Problem to work on: The answer should consist of all the entries, repeated word for word.

(Stored items)

--- --- ---

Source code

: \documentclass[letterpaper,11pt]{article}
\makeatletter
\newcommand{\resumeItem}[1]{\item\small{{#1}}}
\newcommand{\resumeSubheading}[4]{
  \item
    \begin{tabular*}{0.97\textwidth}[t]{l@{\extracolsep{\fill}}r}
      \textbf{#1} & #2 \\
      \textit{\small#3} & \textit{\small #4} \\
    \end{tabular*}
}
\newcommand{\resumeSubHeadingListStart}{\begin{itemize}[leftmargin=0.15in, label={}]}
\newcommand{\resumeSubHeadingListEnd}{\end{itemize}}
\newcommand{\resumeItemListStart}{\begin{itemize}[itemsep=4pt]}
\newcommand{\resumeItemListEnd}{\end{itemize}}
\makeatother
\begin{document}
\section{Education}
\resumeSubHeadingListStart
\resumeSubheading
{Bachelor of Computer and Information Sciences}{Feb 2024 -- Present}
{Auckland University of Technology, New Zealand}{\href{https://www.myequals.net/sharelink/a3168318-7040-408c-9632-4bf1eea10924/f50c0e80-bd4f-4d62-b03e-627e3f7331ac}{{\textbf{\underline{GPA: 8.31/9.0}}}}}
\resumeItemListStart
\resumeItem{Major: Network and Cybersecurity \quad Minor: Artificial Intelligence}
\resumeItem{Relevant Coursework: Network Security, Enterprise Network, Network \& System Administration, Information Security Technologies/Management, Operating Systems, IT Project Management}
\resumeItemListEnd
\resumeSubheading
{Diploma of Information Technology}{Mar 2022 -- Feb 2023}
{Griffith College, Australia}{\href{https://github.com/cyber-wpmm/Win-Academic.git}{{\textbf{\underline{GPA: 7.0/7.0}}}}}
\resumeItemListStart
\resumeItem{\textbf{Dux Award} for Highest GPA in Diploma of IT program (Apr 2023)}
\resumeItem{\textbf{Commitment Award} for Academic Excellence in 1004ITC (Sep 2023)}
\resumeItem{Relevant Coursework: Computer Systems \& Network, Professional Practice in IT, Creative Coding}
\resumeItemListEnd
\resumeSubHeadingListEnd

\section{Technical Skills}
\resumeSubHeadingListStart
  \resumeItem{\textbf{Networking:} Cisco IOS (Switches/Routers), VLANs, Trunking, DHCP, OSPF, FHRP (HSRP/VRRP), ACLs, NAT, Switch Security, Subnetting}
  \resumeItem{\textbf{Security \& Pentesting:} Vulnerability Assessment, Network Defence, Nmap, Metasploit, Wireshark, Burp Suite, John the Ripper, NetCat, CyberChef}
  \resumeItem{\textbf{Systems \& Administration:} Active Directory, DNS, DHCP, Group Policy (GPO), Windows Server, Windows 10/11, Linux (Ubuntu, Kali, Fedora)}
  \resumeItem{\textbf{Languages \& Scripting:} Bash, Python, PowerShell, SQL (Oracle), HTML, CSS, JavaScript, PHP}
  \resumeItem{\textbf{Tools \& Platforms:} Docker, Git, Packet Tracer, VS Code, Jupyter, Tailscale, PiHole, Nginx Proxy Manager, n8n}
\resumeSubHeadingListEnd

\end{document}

--- --- ---

Result of this task:
Source code

: \documentclass[letterpaper,11pt]{article}
\makeatletter
\newcommand{\resumeItem}[1]{\item\small{{#1}}}
\newcommand{\resumeSubheading}[4]{
  \item
    \begin{tabular*}{0.97\textwidth}[t]{l@{\extracolsep{\fill}}r}
      \textbf{#1} & #2 \\
      \textit{\small#3} & \textit{\small #4} \\
    \end{tabular*}
}
\newcommand{\resumeSubHeadingListStart}{\begin{itemize}[leftmargin=0.15in, label={}]}
\newcommand{\resumeSubHeadingListEnd}{\end{itemize}}
\newcommand{\resumeItemListStart}{\begin{itemize}[itemsep=4pt]}
\newcommand{\resumeItemListEnd}{\end{itemize}}
\makeatother
\begin{document}
\section{Education}
\resumeSubHeadingListStart
\resumeSubheading
{Bachelor of Computer and Information Sciences}{Feb 2024 -- Present}
{Auckland University of Technology, New Zealand}{\href{https://www.myequals.net/sharelink/a3168318-7040-408c-9632-4bf1eea10924/f50c0e80-bd4f-4d62-b03e-627e3f7331ac}{{\textbf{\underline{GPA: 8.31/9.0}}}}}
\resumeItemListStart
\resumeItem{Major: Network and Cybersecurity \quad Minor: Artificial Intelligence}
\resumeItem{Relevant Coursework: Network Security, Enterprise Network, Network \& System Administration, Information Security Technologies/Management, Operating Systems, IT Project Management}
\resumeItemListEnd
\resumeSubheading
{Diploma of Information Technology}{Mar 2022 -- Feb 2023}
{Griffith College, Australia}{\href{https://github.com/cyber-wpmm/Win-Academic.git}{{\textbf{\underline{GPA: 7.0/7.0}}}}}
\resumeItemListStart
\resumeItem{\textbf{Dux Award} for Highest GPA in Diploma of IT program (Apr 2023)}
\resumeItem{\textbf{Commitment Award} for Academic Excellence in 1004ITC (Sep 2023)}
\resumeItem{Relevant Coursework: Computer Systems \& Network, Professional Practice in IT, Creative Coding}
\resumeItemListEnd
\resumeSubHeadingListEnd

\section{Technical Skills}
\resumeSubHeadingListStart
  \resumeItem{\textbf{Networking:} Cisco IOS (Switches/Routers), VLANs, Trunking, DHCP, OSPF, FHRP (HSRP/VRRP), ACLs, NAT, Switch Security, Subnetting}
  \resumeItem{\textbf{Security \& Pentesting:} Vulnerability Assessment, Network Defence, Nmap, Metasploit, Wireshark, Burp Suite, John the Ripper, NetCat, CyberChef}
  \resumeItem{\textbf{Systems \& Administration:} Active Directory, DNS, DHCP, Group Policy (GPO), Windows Server, Windows 10/11, Linux (Ubuntu, Kali, Fedora)}
  \resumeItem{\textbf{Languages \& Scripting:} Bash, Python, PowerShell, SQL (Oracle), HTML, CSS, JavaScript, PHP}
  \resumeItem{\textbf{Tools \& Platforms:} Docker, Git, Packet Tracer, VS Code, Jupyter, Tailscale, PiHole, Nginx Proxy Manager, n8n}
\resumeSubHeadingListEnd

\end{document}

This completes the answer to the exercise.